ENTRIES SHOWN:
+--

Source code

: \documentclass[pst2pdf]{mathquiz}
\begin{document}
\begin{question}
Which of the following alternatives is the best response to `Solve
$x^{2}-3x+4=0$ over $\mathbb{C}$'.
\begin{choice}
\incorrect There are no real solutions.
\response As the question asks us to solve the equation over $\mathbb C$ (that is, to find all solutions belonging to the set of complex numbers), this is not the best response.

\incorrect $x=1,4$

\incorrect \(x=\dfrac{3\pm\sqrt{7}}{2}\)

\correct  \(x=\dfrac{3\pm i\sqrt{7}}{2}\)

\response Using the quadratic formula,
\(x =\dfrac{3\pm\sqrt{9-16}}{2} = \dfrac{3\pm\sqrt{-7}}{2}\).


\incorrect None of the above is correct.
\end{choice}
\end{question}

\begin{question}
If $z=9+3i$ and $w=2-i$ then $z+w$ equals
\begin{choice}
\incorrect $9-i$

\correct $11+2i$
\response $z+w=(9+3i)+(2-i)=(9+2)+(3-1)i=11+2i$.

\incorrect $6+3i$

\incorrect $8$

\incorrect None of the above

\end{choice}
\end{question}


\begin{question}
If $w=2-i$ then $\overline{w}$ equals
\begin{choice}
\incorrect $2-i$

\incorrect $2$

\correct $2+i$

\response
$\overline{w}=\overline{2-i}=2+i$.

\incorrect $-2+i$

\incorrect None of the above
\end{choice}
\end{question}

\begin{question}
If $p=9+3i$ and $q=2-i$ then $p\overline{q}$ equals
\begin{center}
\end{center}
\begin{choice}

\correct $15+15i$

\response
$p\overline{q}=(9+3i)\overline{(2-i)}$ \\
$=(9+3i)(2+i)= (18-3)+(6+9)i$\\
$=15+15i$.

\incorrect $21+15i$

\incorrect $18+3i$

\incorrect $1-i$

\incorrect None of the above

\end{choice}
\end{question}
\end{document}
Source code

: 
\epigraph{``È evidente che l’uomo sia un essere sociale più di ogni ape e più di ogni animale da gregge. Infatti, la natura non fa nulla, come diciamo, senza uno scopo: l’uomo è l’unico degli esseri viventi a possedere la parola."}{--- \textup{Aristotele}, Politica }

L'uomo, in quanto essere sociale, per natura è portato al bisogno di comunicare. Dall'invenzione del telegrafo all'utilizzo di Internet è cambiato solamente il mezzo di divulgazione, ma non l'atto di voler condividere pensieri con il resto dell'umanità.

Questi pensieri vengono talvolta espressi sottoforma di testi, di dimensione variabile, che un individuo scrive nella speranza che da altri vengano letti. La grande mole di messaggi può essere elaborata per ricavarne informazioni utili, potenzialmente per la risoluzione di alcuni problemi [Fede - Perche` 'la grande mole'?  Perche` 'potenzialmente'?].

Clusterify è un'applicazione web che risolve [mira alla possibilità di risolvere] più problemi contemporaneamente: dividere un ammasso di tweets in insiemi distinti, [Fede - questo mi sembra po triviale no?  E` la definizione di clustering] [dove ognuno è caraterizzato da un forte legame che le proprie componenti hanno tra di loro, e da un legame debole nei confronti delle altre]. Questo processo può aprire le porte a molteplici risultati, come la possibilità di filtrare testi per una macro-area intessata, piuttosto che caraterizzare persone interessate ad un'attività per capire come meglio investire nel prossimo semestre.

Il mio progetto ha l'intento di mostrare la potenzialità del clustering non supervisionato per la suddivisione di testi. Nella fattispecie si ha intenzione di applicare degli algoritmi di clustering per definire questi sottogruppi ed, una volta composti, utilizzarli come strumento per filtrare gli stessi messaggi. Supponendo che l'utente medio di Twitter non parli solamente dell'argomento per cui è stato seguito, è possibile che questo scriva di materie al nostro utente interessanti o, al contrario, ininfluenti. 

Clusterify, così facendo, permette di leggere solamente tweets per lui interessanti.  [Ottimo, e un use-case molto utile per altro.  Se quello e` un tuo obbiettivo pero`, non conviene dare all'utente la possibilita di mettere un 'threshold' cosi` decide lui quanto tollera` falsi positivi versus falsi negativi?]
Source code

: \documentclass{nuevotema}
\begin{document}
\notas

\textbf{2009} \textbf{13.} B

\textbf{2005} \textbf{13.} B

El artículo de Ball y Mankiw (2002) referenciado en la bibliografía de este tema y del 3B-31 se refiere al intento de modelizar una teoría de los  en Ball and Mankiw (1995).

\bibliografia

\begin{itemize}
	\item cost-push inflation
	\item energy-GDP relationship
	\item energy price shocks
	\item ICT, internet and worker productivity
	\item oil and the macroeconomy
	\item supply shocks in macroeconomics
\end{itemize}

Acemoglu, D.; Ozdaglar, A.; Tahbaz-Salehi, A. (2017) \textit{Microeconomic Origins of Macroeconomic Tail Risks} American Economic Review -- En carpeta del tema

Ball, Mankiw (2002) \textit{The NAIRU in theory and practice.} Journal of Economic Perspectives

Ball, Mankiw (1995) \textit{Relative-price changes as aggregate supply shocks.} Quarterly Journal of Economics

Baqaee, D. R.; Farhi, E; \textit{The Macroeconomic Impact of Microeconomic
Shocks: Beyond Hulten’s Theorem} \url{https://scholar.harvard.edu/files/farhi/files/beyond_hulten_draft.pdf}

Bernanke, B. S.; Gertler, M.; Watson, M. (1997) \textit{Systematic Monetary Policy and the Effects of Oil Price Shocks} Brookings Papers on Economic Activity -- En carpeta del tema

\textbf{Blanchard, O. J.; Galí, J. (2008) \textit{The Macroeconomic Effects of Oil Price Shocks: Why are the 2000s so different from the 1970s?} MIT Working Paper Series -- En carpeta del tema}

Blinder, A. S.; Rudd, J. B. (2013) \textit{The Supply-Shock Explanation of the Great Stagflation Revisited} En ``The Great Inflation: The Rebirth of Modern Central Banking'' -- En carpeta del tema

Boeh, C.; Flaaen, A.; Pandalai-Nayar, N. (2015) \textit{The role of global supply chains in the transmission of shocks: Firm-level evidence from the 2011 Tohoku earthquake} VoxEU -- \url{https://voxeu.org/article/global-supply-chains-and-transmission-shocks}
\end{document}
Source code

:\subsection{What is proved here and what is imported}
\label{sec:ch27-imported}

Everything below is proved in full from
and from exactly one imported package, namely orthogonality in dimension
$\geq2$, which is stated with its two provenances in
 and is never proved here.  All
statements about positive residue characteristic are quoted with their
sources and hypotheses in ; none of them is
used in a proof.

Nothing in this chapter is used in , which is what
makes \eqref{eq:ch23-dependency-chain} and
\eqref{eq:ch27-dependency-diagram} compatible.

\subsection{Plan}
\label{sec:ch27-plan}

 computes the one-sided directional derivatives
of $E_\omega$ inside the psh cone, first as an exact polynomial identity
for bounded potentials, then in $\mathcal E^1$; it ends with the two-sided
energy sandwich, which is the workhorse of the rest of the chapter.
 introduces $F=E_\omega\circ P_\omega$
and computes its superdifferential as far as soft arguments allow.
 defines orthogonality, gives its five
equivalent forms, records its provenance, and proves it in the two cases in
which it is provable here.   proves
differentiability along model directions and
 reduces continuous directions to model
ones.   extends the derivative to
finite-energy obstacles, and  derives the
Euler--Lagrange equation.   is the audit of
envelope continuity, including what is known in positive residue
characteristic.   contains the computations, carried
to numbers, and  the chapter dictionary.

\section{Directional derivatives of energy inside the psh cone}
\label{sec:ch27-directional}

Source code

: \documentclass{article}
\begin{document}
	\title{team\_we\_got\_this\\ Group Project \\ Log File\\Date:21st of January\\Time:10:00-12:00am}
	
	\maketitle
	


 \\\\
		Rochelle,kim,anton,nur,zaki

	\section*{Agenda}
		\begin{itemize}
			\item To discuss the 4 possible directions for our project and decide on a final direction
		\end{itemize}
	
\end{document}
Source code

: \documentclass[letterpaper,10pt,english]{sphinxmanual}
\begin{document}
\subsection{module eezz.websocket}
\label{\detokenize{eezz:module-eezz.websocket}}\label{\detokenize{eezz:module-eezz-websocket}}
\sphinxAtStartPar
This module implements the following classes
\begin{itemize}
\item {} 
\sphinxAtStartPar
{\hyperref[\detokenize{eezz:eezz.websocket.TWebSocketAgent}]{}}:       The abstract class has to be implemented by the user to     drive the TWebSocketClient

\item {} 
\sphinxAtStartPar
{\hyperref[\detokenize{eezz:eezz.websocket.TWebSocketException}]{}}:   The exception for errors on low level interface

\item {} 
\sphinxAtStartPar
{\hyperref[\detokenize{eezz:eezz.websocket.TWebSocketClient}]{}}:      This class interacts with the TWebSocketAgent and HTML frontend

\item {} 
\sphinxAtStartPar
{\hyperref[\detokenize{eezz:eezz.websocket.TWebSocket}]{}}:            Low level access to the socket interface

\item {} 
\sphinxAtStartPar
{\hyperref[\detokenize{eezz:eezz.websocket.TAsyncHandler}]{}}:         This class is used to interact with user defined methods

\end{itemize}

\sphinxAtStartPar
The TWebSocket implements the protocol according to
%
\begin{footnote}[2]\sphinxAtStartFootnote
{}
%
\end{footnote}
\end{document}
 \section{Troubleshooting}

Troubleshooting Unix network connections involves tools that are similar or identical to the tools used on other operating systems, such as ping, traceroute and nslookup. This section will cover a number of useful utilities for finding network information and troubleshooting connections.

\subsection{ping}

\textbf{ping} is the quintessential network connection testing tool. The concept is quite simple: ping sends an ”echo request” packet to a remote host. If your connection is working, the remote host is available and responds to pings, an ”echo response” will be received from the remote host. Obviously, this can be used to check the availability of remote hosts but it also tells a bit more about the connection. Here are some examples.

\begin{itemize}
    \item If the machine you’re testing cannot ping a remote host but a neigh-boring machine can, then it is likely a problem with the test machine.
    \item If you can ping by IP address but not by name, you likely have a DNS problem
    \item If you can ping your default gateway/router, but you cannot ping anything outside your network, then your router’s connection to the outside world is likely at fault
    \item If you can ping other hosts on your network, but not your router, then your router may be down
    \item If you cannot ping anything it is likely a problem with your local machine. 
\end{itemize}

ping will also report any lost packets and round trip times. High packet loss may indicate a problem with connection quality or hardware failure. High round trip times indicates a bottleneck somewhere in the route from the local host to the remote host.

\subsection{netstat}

+--

HOW TO COMPLETE THIS TASK: Gather every line from the listing above in which the word "implements" appears.

COMPLETED EXERCISE:
This module implements the following classes
The TWebSocket implements the protocol according to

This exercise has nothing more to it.